There's no standard library function afaik. So if you're writing portable code, you're looking at a loop.
If you're writing non-portable code then check your compiler/platform documentation, but don't hold your breath because it's rare to get much help here. Maybe someone else will chip in with examples of platforms which do provide something.
The way you'd write your own depends on whether you can define in the API that the caller guarantees the dst pointer will be sufficiently aligned for 64-bit writes on your platform (or platforms if portable). On any platform that has a 64-bit integer type at all, malloc at least will return suitably-aligned pointers.
If you have to cope with non-alignment, then you need something like moonshadow's answer. The compiler may inline/unroll that memcpy with a size of 8 (and use 32- or 64-bit unaligned write ops if they exist), so the code should be pretty nippy, but my guess is it probably won't special-case the whole function for the destination being aligned. I'd love to be corrected, but fear I won't be.
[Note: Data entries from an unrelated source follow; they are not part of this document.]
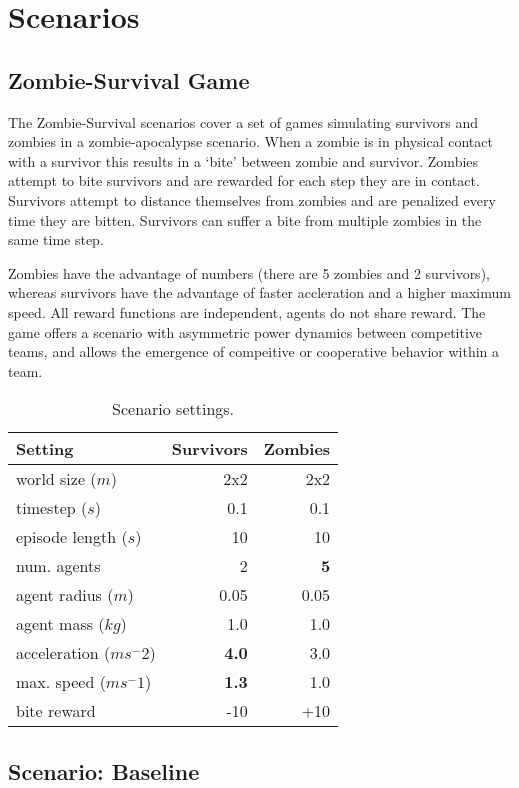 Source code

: \documentclass[11pt,a4paper]{article}
\begin{document}
\section{Scenarios}
\label{sec:scenarios}

\subsection{Zombie-Survival Game}
\label{sec:game}

The Zombie-Survival scenarios cover a set of games simulating survivors and zombies in a zombie-apocalypse scenario.
When a zombie is in physical contact with a survivor this results in a `bite' between zombie and survivor.
Zombies attempt to bite survivors and are rewarded for each step they are in contact.
Survivors attempt to distance themselves from zombies and are penalized every time they are bitten.
Survivors can suffer a bite from multiple zombies in the same time step.

Zombies have the advantage of numbers (there are 5 zombies and 2 survivors), whereas survivors have the advantage of faster accleration and a higher maximum speed.
All reward functions are independent, agents do not share reward.
The game offers a scenario with asymmetric power dynamics between competitive teams, and allows the emergence of compeitive or cooperative behavior within a team.

\begin{table}
\centering
\begin{tabular}{lrr}
\hline \textbf{Setting} & \textbf{Survivors} & \textbf{Zombies} \\ \hline
  world size ($m$) & 2x2 & 2x2 \\
  timestep ($s$) & 0.1 & 0.1 \\
  episode length ($s$) & 10 & 10 \\
  num. agents & 2 & \textbf{5} \\
  agent radius ($m$) & 0.05 & 0.05 \\
  agent mass ($kg$) & 1.0 & 1.0 \\
  acceleration ($ms^-2$) & \textbf{4.0} & 3.0 \\
  max. speed ($ms^-1$) & \textbf{1.3} & 1.0 \\
  bite reward & -10 & +10 \\
\hline
\end{tabular}
\caption{\label{game-settings} Scenario settings. }
\end{table}

\subsection{Scenario: Baseline}
\label{sec:baseline}
\end{document}
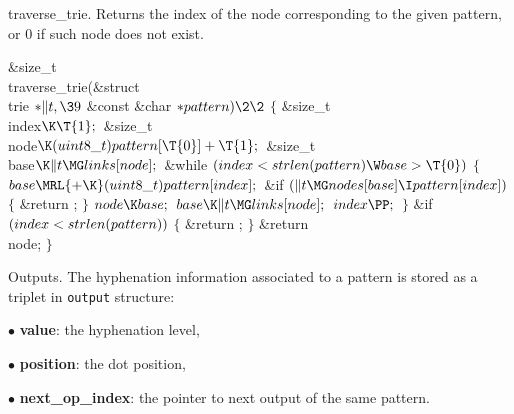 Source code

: traverse\_trie.
Returns the index of the node corresponding to the given pattern, or 0 if such
node does not exist.

\Y\B\1\1\&{size\_t} \\{traverse\_trie}(\&{struct} \\{trie} ${}{*}\|t,\39{}$%
\&{const} \&{char} ${}{*}\\{pattern})\2\2{}$\6
${}\{{}$\1\6
\&{size\_t} \\{index}${}\K\T{1};{}$\6
\&{size\_t} \\{node}${}\K(\\{uint8\_t})\\{pattern}[\T{0}]+\T{1};{}$\6
\&{size\_t} \\{base}${}\K\|t\MG\\{links}[\\{node}];{}$\7
\&{while} ${}(\\{index}<\\{strlen}(\\{pattern})\W\\{base}>\T{0}){}$\5
${}\{{}$\1\6
${}\\{base}\MRL{+{\K}}(\\{uint8\_t})\\{pattern}[\\{index}];{}$\6
\&{if} ${}(\|t\MG\\{nodes}[\\{base}]\I\\{pattern}[\\{index}]){}$\5
${}\{{}$\1\6
\&{return} ;\6
\4${}\}{}$\2\6
${}\\{node}\K\\{base};{}$\6
${}\\{base}\K\|t\MG\\{links}[\\{node}];{}$\6
${}\\{index}\PP;{}$\6
\4${}\}{}$\2\6
\&{if} ${}(\\{index}<\\{strlen}(\\{pattern})){}$\5
${}\{{}$\1\6
\&{return} ;\6
\4${}\}{}$\2\6
\&{return} \\{node};\6
\4${}\}{}$\2\par
\fi

Outputs.
The hyphenation information associated to a pattern is stored as a triplet in {%
\tt output} structure:

\item{$\bullet$} {\bf value}: the hyphenation level,
\item{$\bullet$} {\bf position}: the dot position,
\item{$\bullet$} {\bf next\_op\_index}: the pointer to next output of the same
pattern.

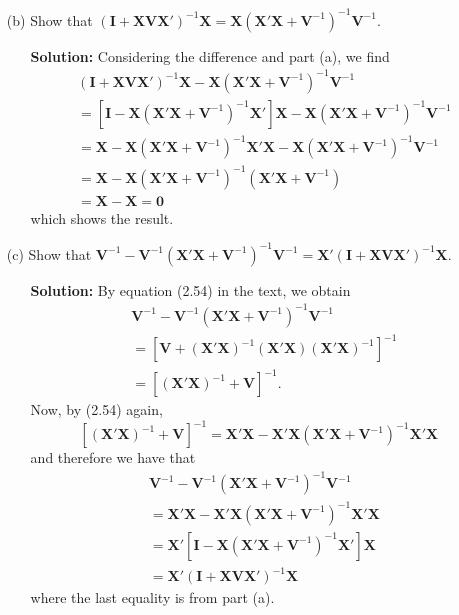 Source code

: \documentclass[11pt]{article}
\begin{document}
\begin{itemize}
\newpage
\item[(b)] Show that $(\textbf{I} + \textbf{X}\textbf{V}\textbf{X}')^{-1}\textbf{X} = \textbf{X}(\textbf{X}'\textbf{X} + \textbf{V}^{-1})^{-1}\textbf{V}^{-1}.$
\begin{itemize}
\item[] \textbf{Solution:}  Considering the difference and part (a), we find
\begin{align*}
&(\textbf{I} + \textbf{X}\textbf{V}\textbf{X}')^{-1}\textbf{X} - \textbf{X}(\textbf{X}'\textbf{X} + \textbf{V}^{-1})^{-1}\textbf{V}^{-1} \\
&= \left[\textbf{I} - \textbf{X}(\textbf{X}'\textbf{X} + \textbf{V}^{-1})^{-1}\textbf{X}'\right]\mathbf{X} - \textbf{X}(\textbf{X}'\textbf{X} + \textbf{V}^{-1})^{-1}\textbf{V}^{-1} \\
&= \textbf{X} - \textbf{X}(\textbf{X}'\textbf{X} + \textbf{V}^{-1})^{-1}\textbf{X}'\textbf{X} - \textbf{X}(\textbf{X}'\textbf{X} + \textbf{V}^{-1})^{-1}\textbf{V}^{-1} \\
&= \textbf{X} - \textbf{X}(\textbf{X}'\textbf{X} + \textbf{V}^{-1})^{-1}(\textbf{X}'\textbf{X} + \textbf{V}^{-1}) \\
&= \textbf{X} - \textbf{X} = \textbf{0}
\end{align*}
which shows the result.%
\end{itemize}

\item[(c)] Show that $\textbf{V}^{-1} - \textbf{V}^{-1}(\textbf{X}'\textbf{X} + \textbf{V}^{-1})^{-1}\textbf{V}^{-1} = \textbf{X}'(\textbf{I} + \textbf{X}\textbf{V}\textbf{X}')^{-1}\textbf{X}$.
\begin{itemize}
\item[] \textbf{Solution:}  By equation (2.54) in the text, we obtain
\begin{align*}
&\textbf{V}^{-1} - \textbf{V}^{-1}(\textbf{X}'\textbf{X} + \textbf{V}^{-1})^{-1}\textbf{V}^{-1} \\
&= \left[\textbf{V} + (\textbf{X}'\textbf{X})^{-1}(\textbf{X}'\textbf{X})(\textbf{X}'\textbf{X})^{-1}\right]^{-1} 
\\
&= \left[(\textbf{X}'\textbf{X})^{-1} + \textbf{V}\right]^{-1}.
\end{align*}
Now, by (2.54) again, 
\[
\left[(\textbf{X}'\textbf{X})^{-1} + \textbf{V}\right]^{-1} = \textbf{X}'\textbf{X} - \textbf{X}'\textbf{X}(\textbf{X}'\textbf{X} + \textbf{V}^{-1})^{-1}\textbf{X}'\textbf{X}
\]
and therefore we have that
\begin{align*}
&\textbf{V}^{-1} - \textbf{V}^{-1}(\textbf{X}'\textbf{X} + \textbf{V}^{-1})^{-1}\textbf{V}^{-1} \\
&= \textbf{X}'\textbf{X} - \textbf{X}'\textbf{X}(\textbf{X}'\textbf{X} + \textbf{V}^{-1})^{-1}\textbf{X}'\textbf{X} \\
&= \textbf{X}'\left[\textbf{I} - \textbf{X}(\textbf{X}'\textbf{X} + \textbf{V}^{-1})^{-1}\textbf{X}'\right]\textbf{X} \\
&= \textbf{X}'(\textbf{I} + \textbf{X}\textbf{V}\textbf{X}')^{-1}\textbf{X}
\end{align*}
where the last equality is from part (a).
\end{itemize}
\end{itemize}
\end{document}
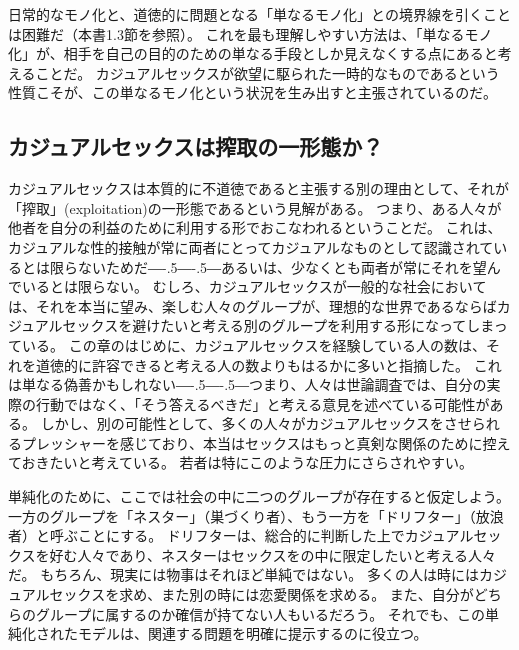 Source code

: \documentclass[paper=a4,book,openany]{jlreq}
\def\DDASH{―\kern-.5\zw―\kern-.5\zw―} %
\begin{document}
日常的なモノ化と、道徳的に問題となる「単なるモノ化」との境界線を引くことは困難だ（本書1.3節を参照）。
これを最も理解しやすい方法は、「単なるモノ化」が、相手を自己の目的のための単なる手段としか見えなくする点にあると考えることだ。
カジュアルセックスが欲望に駆られた一時的なものであるという性質こそが、この単なるモノ化という状況を生み出すと主張されているのだ。

\subsection{カジュアルセックスは搾取の一形態か？}

カジュアルセックスは本質的に不道徳であると主張する別の理由として、それが「搾取」(exploitation)の一形態であるという見解がある。
つまり、ある人々が他者を自分の利益のために利用する形でおこなわれるということだ。
これは、カジュアルな性的接触が常に両者にとってカジュアルなものとして認識されているとは限らないためだ{\DDASH}あるいは、少なくとも両者が常にそれを望んでいるとは限らない。
むしろ、カジュアルセックスが一般的な社会においては、それを本当に望み、楽しむ人々のグループが、理想的な世界であるならばカジュアルセックスを避けたいと考える別のグループを利用する形になってしまっている。
この章のはじめに、カジュアルセックスを経験している人の数は、それを道徳的に許容できると考える人の数よりもはるかに多いと指摘した。
これは単なる偽善かもしれない{\DDASH}つまり、人々は世論調査では、自分の実際の行動ではなく、「そう答えるべきだ」と考える意見を述べている可能性がある。
しかし、別の可能性として、多くの人々がカジュアルセックスをさせられるプレッシャーを感じており、本当はセックスはもっと真剣な関係のために控えておきたいと考えている。
若者は特にこのような圧力にさらされやすい。

単純化のために、ここでは社会の中に二つのグループが存在すると仮定しよう。
一方のグループを「ネスター」（巣づくり者）、もう一方を「ドリフター」（放浪者）と呼ぶことにする。
ドリフターは、総合的に判断した上でカジュアルセックスを好む人々であり、ネスターはセックスをの中に限定したいと考える人々だ。
もちろん、現実には物事はそれほど単純ではない。
多くの人は時にはカジュアルセックスを求め、また別の時には恋愛関係を求める。
また、自分がどちらのグループに属するのか確信が持てない人もいるだろう。
それでも、この単純化されたモデルは、関連する問題を明確に提示するのに役立つ。
\end{document}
So if you know that the caller will always give you a dst with sufficient alignment for your architecture, and a length which is a multiple of 8 bytes, then do a simple loop writing a uint64_t (or whatever the 64-bit int is in your compiler) and you'll probably (no promises) end up with faster code. You'll certainly have shorter code.
Whatever the case, if you do care about performance then profile it. If it's not fast enough try again with more optimisation. If it's still not fast enough, ask a question about an asm version for the CPU(s) on which it's not fast enough. memcpy/memset can get massive performance increases from per-platform optimisation.